Japan - Cybersecurity Strategy 2013

Erwin Dotzauer's picture

Posted By: 

Erwin Dotzauer

The cybersecurity strategy of Japan was updated, Please check here for the latest version, and other countries' strategies, collected by the NATO Cooperative Cyber Defence Centre of Excellence. 

Or here for ENISA's efforts to map cyber strategies across the globe.


Information Security Strategy for protecting the nation, 2013.

In Japan, the National Information Security Center (NISC) has been established in April 2005 within the Cabinet Secretariat as the command post for information security policy, to carry out the planning, proposal and general coordination related to planning of basic strategy and other centralized/cross-cutting promotion of information security measures for the public and private sectors. In addition, the Information Security Policy Council (ISCP) has been established in the Strategic Headquarters for the Promotion of an Advanced Information and Telecommunications Network Society in May of the same year for centralized/cross-cutting promotion of information security measures for the public and private sectors, and works towards improving the level of information security and strengthening ability to deal with cyber-attacks for government institutions and critical infrastructure providers.

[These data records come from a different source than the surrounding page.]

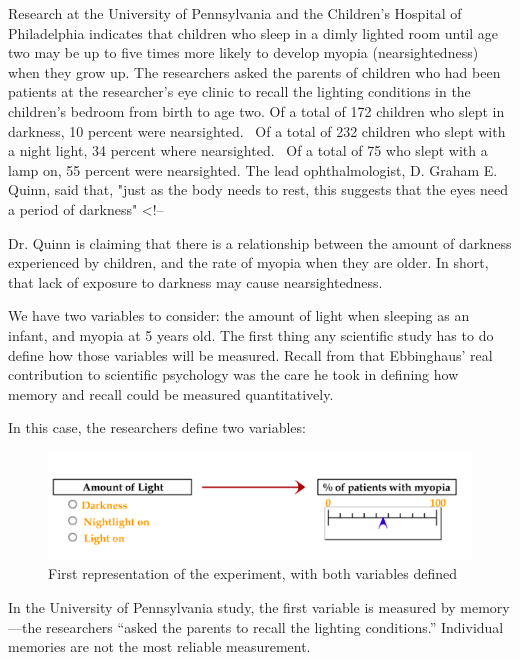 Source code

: \begin{refsection}
\begin{apatextbox}
Research at the University of Pennsylvania and the Children's Hospital of Philadelphia indicates that children who sleep in a dimly lighted room until age two may be up to five times more likely to develop myopia (nearsightedness) when they grow up.\newline
The researchers asked the parents of children who had been patients at the researcher's eye clinic to recall the lighting conditions in the children's bedroom from birth to age two.\newline
Of a total of 172 children who slept in darkness, 10 percent were nearsighted.  Of a total of 232 children who slept with a night light, 34 percent where nearsighted.  Of a total of 75 who slept with a lamp on, 55 percent were nearsighted.\newline
The lead ophthalmologist, D. Graham E. Quinn, said that, "just as the body needs to rest, this suggests that the eyes need a period of darkness" 
<!--\end{apatextbox}

Dr. Quinn is claiming that there is a relationship between the amount of darkness experienced by children, and the rate of myopia when they are older. In short, that lack of exposure to darkness may cause nearsightedness.

We have two variables to consider: the amount of light when sleeping as an infant, and myopia at 5 years old. The first thing any scientific study has to do define how those variables will be measured. Recall from  that Ebbinghaus' real contribution to scientific psychology was the care he took in defining how memory and recall could be measured quantitatively. 

In this case, the researchers define two variables:
\begin{figure}\includegraphics{../images/hypothesis2.png}\caption{First representation of the experiment, with both variables defined}\label{fig:hypothesis1}\end{figure}
 In the University of Pennsylvania study, the first variable is measured by memory---the researchers ``asked the parents to recall the lighting conditions.'' Individual memories are not the most reliable measurement. 


\end{refsection}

In the ISPC, the strategies were determined over the 3 stages comprehensive mid to long term plan, starting with the First National Strategy on Information Security, in which information security is positioned as a national goal consisting of sustainable economic development through the use and application of information communications technologies and the guarantee of safety against threats which arise from such, and promoted the shift from reacting to actualized issues to measures for preventative handling of issues from a viewpoint of forging a solid footing to deal with information security issues. In addition, the plan established a framework for various actors, including government institutions, critical infrastructure providers and business operators; where rather than each actor carrying out their own handling of issues in a vertically divided structure, each actor would maintain awareness of their own responsibilities and appropriately divide roles in accordance with the positions, situations and capacities of each actor.

The Second National Strategy on Information Security, the existing preventative measures were steadily promoted while strengthening after the event handling capacities in an "accident assumed society" where promotion of rapid response and measures in the event of an emergency, would ensure business continuity.

While continuing to maintain these measures, the "Information Security Strategy for Protecting the Nation" also sets as objectives, from security and crisis management viewpoints, the achievement of capabilities, at the highest standard in the world, to respond to all cyberspace threats, and promotes the handling of environmental changes, such as the occurrence of large-scale cyber-attacks overseas, the preparation of a system for managing such situations, and the construction and strengthening of a system for regular collection and sharing of information.